#### [Task objective]
Present exactly, and only, the lines running from the line that contains "如果是为夺回都市厅、贾马尔要" through the end of the entries below.

Top of Dataset records

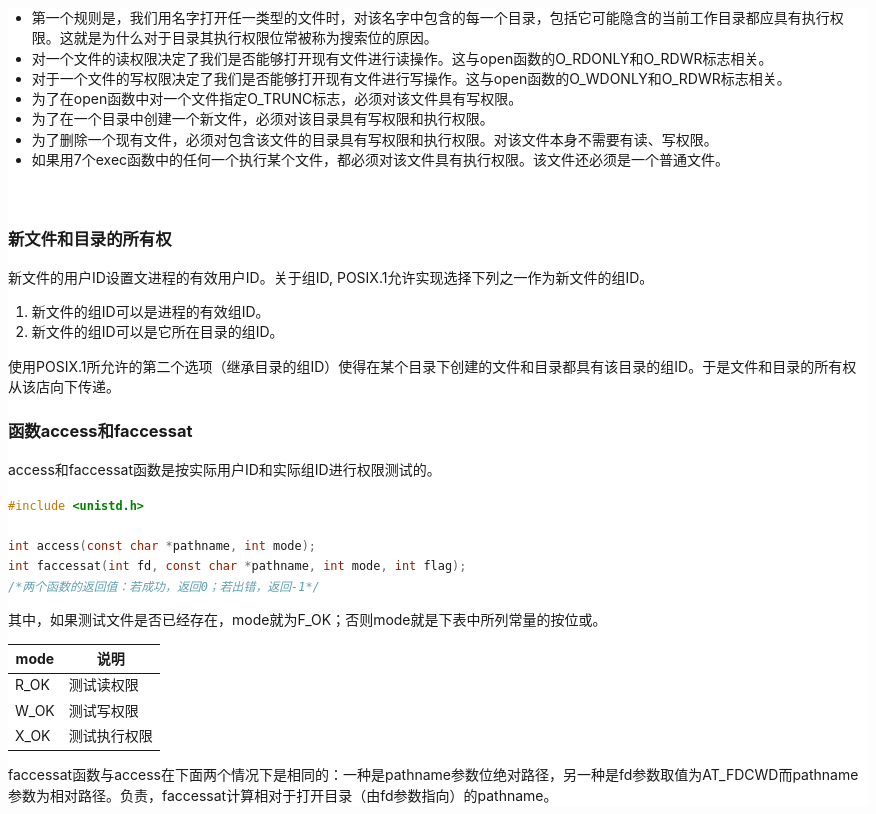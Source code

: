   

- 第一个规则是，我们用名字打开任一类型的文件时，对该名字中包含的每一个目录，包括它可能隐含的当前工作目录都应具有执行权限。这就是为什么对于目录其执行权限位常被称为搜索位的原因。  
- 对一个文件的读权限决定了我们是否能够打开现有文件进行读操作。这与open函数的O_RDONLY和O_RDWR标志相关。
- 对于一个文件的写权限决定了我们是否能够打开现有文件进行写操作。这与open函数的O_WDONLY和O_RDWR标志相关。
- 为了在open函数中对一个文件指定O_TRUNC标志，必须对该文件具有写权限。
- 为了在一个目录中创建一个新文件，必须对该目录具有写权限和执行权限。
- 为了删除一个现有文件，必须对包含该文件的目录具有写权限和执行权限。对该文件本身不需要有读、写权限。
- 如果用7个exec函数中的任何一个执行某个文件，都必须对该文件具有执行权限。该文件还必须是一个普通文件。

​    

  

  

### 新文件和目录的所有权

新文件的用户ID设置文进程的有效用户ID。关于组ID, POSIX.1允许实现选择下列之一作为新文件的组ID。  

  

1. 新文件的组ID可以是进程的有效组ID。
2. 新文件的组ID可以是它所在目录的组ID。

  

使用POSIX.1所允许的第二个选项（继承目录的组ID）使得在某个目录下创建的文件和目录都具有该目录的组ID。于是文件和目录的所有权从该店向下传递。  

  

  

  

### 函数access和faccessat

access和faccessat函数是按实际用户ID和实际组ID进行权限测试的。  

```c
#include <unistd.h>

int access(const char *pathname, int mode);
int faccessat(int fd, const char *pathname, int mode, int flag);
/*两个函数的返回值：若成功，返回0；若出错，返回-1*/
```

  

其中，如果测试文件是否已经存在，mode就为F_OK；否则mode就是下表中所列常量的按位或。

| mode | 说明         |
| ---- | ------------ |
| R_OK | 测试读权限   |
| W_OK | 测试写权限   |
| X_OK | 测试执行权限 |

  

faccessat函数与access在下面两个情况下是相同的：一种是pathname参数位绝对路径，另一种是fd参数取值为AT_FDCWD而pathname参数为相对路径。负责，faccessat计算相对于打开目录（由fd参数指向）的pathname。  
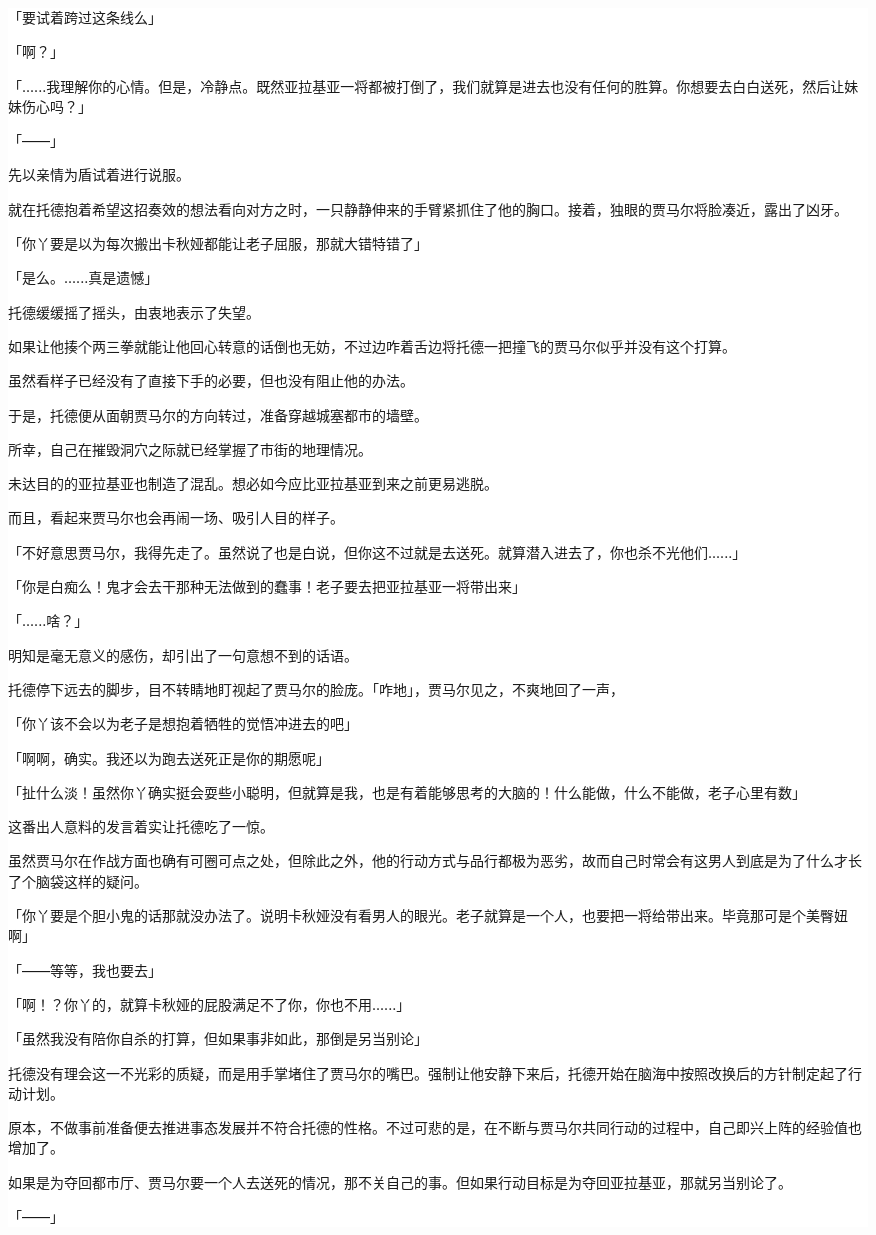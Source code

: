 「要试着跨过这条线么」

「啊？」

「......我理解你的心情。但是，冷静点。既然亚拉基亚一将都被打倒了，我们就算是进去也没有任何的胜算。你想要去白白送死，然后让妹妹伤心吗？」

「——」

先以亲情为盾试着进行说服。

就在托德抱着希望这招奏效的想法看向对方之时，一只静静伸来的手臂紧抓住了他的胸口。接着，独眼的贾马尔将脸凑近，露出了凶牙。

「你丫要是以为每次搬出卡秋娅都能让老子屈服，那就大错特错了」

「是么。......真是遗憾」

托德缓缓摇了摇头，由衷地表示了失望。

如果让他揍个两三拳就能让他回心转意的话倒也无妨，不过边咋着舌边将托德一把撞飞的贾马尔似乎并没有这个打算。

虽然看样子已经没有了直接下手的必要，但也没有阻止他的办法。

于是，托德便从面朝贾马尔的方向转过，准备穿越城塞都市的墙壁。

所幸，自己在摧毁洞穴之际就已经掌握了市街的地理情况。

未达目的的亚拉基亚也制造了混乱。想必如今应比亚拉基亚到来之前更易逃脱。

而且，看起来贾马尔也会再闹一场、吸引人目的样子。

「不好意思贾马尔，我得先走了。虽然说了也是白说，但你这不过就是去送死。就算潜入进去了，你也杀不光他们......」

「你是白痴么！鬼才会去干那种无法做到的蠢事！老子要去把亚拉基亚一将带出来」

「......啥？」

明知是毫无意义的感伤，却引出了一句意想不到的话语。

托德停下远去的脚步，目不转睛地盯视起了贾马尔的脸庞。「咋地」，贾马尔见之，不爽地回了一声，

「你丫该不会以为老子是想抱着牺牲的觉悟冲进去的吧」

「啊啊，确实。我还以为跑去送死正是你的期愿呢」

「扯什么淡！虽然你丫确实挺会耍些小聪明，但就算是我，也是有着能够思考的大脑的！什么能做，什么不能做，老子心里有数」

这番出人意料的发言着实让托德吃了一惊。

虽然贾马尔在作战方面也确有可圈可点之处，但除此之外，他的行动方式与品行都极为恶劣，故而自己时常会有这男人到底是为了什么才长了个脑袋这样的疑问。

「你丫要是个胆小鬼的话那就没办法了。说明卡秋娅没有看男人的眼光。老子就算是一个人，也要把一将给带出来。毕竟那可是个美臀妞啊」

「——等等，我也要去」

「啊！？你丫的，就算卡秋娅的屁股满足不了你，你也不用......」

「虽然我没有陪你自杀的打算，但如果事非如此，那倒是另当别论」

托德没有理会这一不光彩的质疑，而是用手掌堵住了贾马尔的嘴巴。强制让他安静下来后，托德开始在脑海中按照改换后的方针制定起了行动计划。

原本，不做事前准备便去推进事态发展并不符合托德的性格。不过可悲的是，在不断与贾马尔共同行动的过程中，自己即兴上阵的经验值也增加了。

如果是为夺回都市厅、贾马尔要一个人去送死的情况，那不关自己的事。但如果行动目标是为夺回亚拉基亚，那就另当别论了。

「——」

Bottom of Dataset records

#### [Solution below]
如果是为夺回都市厅、贾马尔要一个人去送死的情况，那不关自己的事。但如果行动目标是为夺回亚拉基亚，那就另当别论了。

「——」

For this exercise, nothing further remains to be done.